The exposure to good practices and the resulting networking activities within the community of CRNGOs have resulted in many lasting relationships on local and national levels. And although the church leadership has not been particularly active in these processes, the results in dozens of villages and cities have been encouraging and inspiring.
There are at least 4 good reasons for non-religious national and community-centered NGOs to consider the parishes and the church in general as potential partners for long-term socially-related programs.
1. The Church’s ethos, or code of conduct, if you wish, is firmly rooted in the concept of the (spiritual) community. The very word “church”, in Greek, ekklesia, means “gathering”. Contrary to common misconceptions, that relate the church to a (nationally presented) institution, the genuine meaning of the church is actually “community” of believers, united by a common faith. Although universal in nature, the church is manifested through concrete local “churches”, or communities.
2. From a purely pragmatic point of view, the church is one of the few institutions, that have a “branch” in virtually every settlement, both large and small. When a high level of reaching out is sought, or a national coverage for a program is necessary, the church is one of the most natural partner for awareness-raising campaigns, regional programs and large-scale networking initiatives.

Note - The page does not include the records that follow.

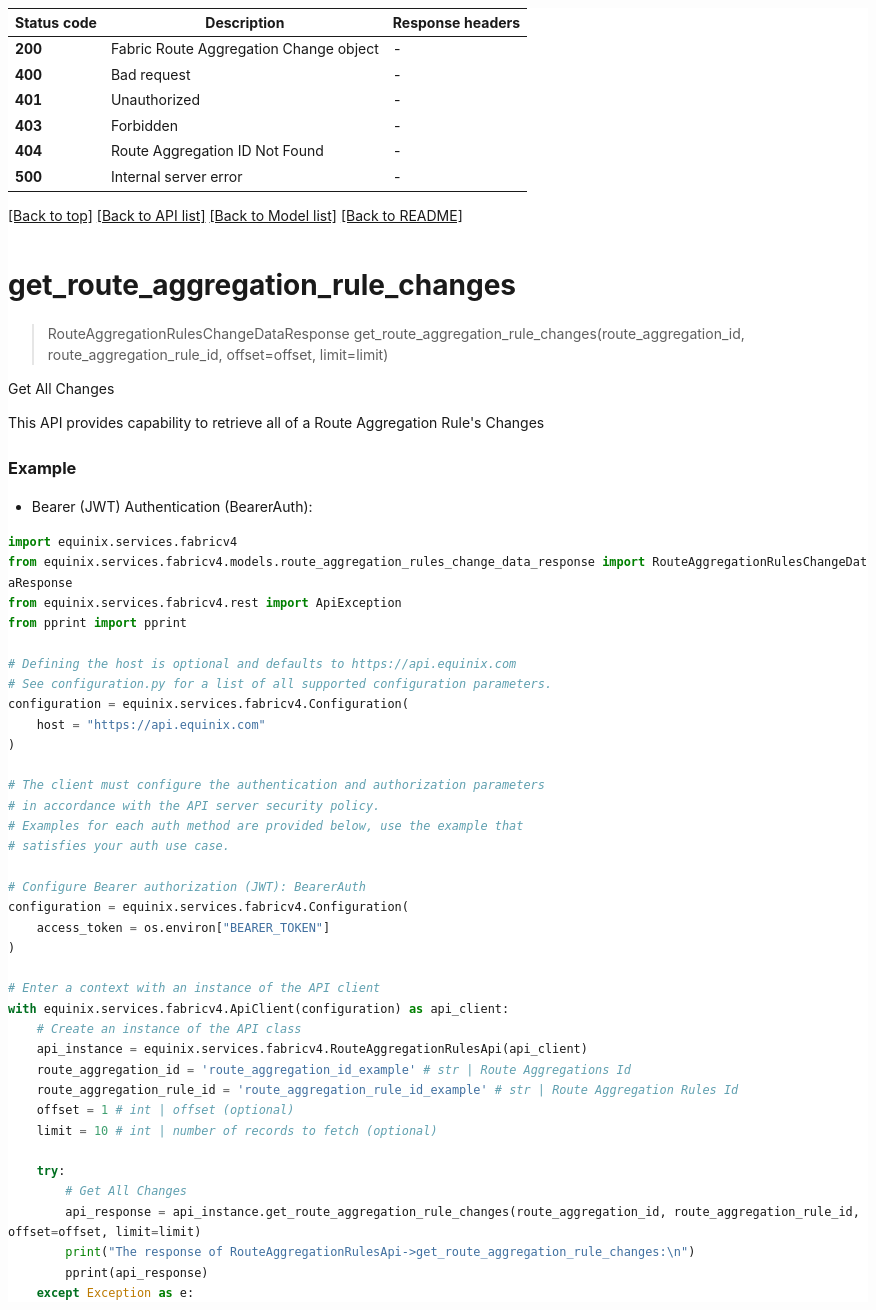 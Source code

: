 | Status code | Description | Response headers |
|-------------|-------------|------------------|
**200** | Fabric Route Aggregation Change object |  -  |
**400** | Bad request |  -  |
**401** | Unauthorized |  -  |
**403** | Forbidden |  -  |
**404** | Route Aggregation ID Not Found |  -  |
**500** | Internal server error |  -  |

[[Back to top]](#) [[Back to API list]](../README.md#documentation-for-api-endpoints) [[Back to Model list]](../README.md#documentation-for-models) [[Back to README]](../README.md)

# **get_route_aggregation_rule_changes**
> RouteAggregationRulesChangeDataResponse get_route_aggregation_rule_changes(route_aggregation_id, route_aggregation_rule_id, offset=offset, limit=limit)

Get All Changes

This API provides capability to retrieve all of a Route Aggregation Rule's Changes

### Example

* Bearer (JWT) Authentication (BearerAuth):

```python
import equinix.services.fabricv4
from equinix.services.fabricv4.models.route_aggregation_rules_change_data_response import RouteAggregationRulesChangeDataResponse
from equinix.services.fabricv4.rest import ApiException
from pprint import pprint

# Defining the host is optional and defaults to https://api.equinix.com
# See configuration.py for a list of all supported configuration parameters.
configuration = equinix.services.fabricv4.Configuration(
    host = "https://api.equinix.com"
)

# The client must configure the authentication and authorization parameters
# in accordance with the API server security policy.
# Examples for each auth method are provided below, use the example that
# satisfies your auth use case.

# Configure Bearer authorization (JWT): BearerAuth
configuration = equinix.services.fabricv4.Configuration(
    access_token = os.environ["BEARER_TOKEN"]
)

# Enter a context with an instance of the API client
with equinix.services.fabricv4.ApiClient(configuration) as api_client:
    # Create an instance of the API class
    api_instance = equinix.services.fabricv4.RouteAggregationRulesApi(api_client)
    route_aggregation_id = 'route_aggregation_id_example' # str | Route Aggregations Id
    route_aggregation_rule_id = 'route_aggregation_rule_id_example' # str | Route Aggregation Rules Id
    offset = 1 # int | offset (optional)
    limit = 10 # int | number of records to fetch (optional)

    try:
        # Get All Changes
        api_response = api_instance.get_route_aggregation_rule_changes(route_aggregation_id, route_aggregation_rule_id, offset=offset, limit=limit)
        print("The response of RouteAggregationRulesApi->get_route_aggregation_rule_changes:\n")
        pprint(api_response)
    except Exception as e:
```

3. The church has property in proportions which rank it second only to the state. This property includes buildings, agricultural lands, etc. This resource has not been explored and taken account of by none of the national programs for social integration or provision of social services. Many projects for regional development would benefit if proper patterns of cooperation with the church are established.
4. It is within the church’s mandate to serve the community it is situated in, without differentiating or discriminating anyone on grounds of gender, age, social status, or, for that matter, religious belief.
To conclude, the religious communities in Bulgaria, and the Orthodox Church in particular, are facing challenging new opportunities, resulting from the integration of the country in the European Union. While there are still many obstacles for the church’s full participation in the larger development projects (legal, political, related to capacity, etc.), there is already good evidence that the traditional cultural and instrumental elements of a possible church’s involvement in the lives of the Bulgarian communities are already present and deserve the non-governmental sector’s attention.